There is a test that has n types of questions. You are given an integer target and a 0-indexed 2D integer array types where types[i] = [counti, marksi] indicates that there are counti questions of the ith type, and each one of them is worth marksi points.

Return the number of ways you can earn exactly target points in the exam. Since the answer may be too large, return it modulo 109 + 7.

Note that questions of the same type are indistinguishable.

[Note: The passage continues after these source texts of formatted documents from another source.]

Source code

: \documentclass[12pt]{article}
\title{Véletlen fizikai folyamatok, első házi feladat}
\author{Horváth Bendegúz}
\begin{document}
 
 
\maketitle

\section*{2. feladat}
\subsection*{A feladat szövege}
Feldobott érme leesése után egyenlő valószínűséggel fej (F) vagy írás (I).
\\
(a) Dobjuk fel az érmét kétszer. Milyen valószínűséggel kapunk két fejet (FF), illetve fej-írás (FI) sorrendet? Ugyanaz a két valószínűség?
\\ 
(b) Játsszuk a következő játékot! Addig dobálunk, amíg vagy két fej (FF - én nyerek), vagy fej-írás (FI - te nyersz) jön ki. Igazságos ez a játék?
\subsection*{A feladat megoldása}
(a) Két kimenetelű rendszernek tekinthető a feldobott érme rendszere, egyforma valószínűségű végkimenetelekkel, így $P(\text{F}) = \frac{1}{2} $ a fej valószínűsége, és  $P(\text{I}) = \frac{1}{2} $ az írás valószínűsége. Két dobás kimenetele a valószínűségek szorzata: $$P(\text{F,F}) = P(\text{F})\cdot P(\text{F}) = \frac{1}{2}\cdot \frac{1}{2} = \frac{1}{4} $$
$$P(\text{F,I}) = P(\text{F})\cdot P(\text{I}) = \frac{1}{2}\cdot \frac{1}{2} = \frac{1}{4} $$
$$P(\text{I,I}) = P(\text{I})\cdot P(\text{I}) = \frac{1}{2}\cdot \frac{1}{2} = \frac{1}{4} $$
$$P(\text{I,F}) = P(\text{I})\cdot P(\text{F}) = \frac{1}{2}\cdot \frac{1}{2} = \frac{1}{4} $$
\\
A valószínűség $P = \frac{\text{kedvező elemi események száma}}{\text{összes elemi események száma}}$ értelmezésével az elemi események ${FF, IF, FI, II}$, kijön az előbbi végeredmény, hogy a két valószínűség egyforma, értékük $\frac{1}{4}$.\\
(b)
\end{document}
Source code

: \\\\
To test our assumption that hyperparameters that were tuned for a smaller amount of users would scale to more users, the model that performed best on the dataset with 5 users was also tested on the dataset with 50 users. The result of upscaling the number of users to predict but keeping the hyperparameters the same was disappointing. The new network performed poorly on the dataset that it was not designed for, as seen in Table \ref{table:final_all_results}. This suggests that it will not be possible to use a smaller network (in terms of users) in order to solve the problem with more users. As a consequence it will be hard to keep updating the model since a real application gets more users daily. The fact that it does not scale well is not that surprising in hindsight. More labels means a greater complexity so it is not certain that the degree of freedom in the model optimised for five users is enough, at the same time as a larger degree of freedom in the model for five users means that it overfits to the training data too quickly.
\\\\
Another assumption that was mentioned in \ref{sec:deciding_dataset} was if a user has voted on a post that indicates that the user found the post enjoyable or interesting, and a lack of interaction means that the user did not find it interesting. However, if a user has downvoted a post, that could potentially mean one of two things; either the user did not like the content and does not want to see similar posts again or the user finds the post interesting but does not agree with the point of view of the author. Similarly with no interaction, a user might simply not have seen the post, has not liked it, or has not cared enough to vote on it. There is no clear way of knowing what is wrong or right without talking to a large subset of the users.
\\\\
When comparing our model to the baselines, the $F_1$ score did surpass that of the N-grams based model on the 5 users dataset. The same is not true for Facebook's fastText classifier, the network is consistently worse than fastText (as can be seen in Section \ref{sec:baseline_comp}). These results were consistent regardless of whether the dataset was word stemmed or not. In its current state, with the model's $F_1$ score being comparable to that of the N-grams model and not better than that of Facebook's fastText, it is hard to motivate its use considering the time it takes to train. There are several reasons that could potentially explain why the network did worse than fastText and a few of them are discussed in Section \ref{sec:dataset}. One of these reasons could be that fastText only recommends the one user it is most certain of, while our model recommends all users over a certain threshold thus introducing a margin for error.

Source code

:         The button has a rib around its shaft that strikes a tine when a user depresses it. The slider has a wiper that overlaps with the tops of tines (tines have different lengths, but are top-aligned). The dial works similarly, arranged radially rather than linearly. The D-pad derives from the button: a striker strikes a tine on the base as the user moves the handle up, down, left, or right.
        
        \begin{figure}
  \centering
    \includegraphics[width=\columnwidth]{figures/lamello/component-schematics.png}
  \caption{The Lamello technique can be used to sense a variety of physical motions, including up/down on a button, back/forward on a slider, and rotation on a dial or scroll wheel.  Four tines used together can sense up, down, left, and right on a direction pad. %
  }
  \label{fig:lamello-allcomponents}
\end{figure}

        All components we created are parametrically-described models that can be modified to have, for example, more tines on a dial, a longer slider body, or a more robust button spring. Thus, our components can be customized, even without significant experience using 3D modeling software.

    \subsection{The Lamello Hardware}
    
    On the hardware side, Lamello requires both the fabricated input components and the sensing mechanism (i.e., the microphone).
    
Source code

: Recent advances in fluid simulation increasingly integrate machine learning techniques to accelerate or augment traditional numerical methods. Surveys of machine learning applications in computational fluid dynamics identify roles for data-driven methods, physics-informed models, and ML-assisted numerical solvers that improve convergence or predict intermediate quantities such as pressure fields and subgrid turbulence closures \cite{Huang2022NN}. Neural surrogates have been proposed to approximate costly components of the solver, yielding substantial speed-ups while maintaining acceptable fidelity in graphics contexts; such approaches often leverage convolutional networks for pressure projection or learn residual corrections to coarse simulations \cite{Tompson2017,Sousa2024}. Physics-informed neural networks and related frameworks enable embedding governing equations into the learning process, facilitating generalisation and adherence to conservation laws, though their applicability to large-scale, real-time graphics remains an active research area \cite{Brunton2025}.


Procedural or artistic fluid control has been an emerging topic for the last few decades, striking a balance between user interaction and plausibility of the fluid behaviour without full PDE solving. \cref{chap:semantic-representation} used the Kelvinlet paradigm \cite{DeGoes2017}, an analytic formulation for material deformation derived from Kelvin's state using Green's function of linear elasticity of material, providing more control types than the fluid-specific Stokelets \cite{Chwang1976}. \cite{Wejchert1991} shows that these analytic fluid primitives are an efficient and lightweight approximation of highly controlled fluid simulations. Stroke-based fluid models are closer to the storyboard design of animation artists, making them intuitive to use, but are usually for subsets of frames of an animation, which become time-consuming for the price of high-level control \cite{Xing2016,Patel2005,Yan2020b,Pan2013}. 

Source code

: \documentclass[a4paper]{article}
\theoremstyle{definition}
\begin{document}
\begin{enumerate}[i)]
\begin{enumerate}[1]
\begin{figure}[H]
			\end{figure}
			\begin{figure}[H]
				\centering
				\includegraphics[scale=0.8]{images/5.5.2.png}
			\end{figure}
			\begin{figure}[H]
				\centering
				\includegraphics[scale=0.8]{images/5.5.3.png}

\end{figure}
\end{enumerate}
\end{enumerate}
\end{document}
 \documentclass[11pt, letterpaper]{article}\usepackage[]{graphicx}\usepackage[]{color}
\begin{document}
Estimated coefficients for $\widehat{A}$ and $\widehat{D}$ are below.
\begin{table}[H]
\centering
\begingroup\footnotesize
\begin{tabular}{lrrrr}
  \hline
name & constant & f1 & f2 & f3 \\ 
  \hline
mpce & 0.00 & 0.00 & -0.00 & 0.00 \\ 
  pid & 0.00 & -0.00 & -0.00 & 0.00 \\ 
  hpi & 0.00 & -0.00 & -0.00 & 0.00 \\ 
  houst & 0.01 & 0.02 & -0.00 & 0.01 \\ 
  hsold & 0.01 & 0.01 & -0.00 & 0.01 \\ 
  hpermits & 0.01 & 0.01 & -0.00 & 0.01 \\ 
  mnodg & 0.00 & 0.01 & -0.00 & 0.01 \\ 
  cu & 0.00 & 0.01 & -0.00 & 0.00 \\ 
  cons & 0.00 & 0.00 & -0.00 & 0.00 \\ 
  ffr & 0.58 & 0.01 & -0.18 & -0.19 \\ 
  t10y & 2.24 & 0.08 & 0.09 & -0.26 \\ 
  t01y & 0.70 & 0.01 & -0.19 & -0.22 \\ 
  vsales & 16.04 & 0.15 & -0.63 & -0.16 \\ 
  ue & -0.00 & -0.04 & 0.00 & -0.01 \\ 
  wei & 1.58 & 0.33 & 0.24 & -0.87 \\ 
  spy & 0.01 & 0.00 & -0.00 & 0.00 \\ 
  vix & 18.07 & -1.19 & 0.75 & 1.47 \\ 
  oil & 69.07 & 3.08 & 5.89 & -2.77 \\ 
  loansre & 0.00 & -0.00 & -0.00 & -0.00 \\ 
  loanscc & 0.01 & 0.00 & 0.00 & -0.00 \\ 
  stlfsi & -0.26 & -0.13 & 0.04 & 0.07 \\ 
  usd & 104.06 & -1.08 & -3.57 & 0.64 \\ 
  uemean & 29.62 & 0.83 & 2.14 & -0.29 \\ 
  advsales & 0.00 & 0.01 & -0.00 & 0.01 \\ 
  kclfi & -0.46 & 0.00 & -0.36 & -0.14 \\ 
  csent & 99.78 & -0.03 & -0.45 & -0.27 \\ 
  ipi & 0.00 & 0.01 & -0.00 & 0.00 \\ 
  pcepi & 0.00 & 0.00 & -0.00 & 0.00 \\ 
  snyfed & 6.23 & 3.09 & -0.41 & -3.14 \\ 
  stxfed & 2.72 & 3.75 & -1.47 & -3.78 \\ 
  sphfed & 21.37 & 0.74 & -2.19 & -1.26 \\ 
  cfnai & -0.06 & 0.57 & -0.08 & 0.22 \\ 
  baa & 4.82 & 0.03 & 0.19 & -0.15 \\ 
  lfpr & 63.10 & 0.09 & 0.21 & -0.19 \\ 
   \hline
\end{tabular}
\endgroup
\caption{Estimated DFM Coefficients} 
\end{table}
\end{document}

  • For example, if there are 3 questions of the same type, then solving the 1st and 2nd questions is the same as solving the 1st and 3rd questions, or the 2nd and 3rd questions.

 

Example 1:

Input: target = 6, types = [[6,1],[3,2],[2,3]]
Output: 7
Explanation: You can earn 6 points in one of the seven ways:
- Solve 6 questions of the 0th type: 1 + 1 + 1 + 1 + 1 + 1 = 6
- Solve 4 questions of the 0th type and 1 question of the 1st type: 1 + 1 + 1 + 1 + 2 = 6
- Solve 2 questions of the 0th type and 2 questions of the 1st type: 1 + 1 + 2 + 2 = 6
- Solve 3 questions of the 0th type and 1 question of the 2nd type: 1 + 1 + 1 + 3 = 6
- Solve 1 question of the 0th type, 1 question of the 1st type and 1 question of the 2nd type: 1 + 2 + 3 = 6
- Solve 3 questions of the 1st type: 2 + 2 + 2 = 6
- Solve 2 questions of the 2nd type: 3 + 3 = 6

Example 2:

Input: target = 5, types = [[50,1],[50,2],[50,5]]
Output: 4
Explanation: You can earn 5 points in one of the four ways:
- Solve 5 questions of the 0th type: 1 + 1 + 1 + 1 + 1 = 5
- Solve 3 questions of the 0th type and 1 question of the 1st type: 1 + 1 + 1 + 2 = 5
- Solve 1 questions of the 0th type and 2 questions of the 1st type: 1 + 2 + 2 = 5
- Solve 1 question of the 2nd type: 5

Example 3:

Input: target = 18, types = [[6,1],[3,2],[2,3]]
Output: 1
Explanation: You can only earn 18 points by answering all questions.

 

Constraints:

  • 1 <= target <= 1000
  • n == types.length
  • 1 <= n <= 50
  • types[i].length == 2
  • 1 <= counti, marksi <= 50

Solutions

Solution 1: Dynamic Programming

We define $f[i][j]$ to represent the number of methods to get $j$ points exactly from the first $i$ types of questions. Initially, $f[0][0] = 1$, and the rest $f[i][j] = 0$. The answer is $f[n][target]$.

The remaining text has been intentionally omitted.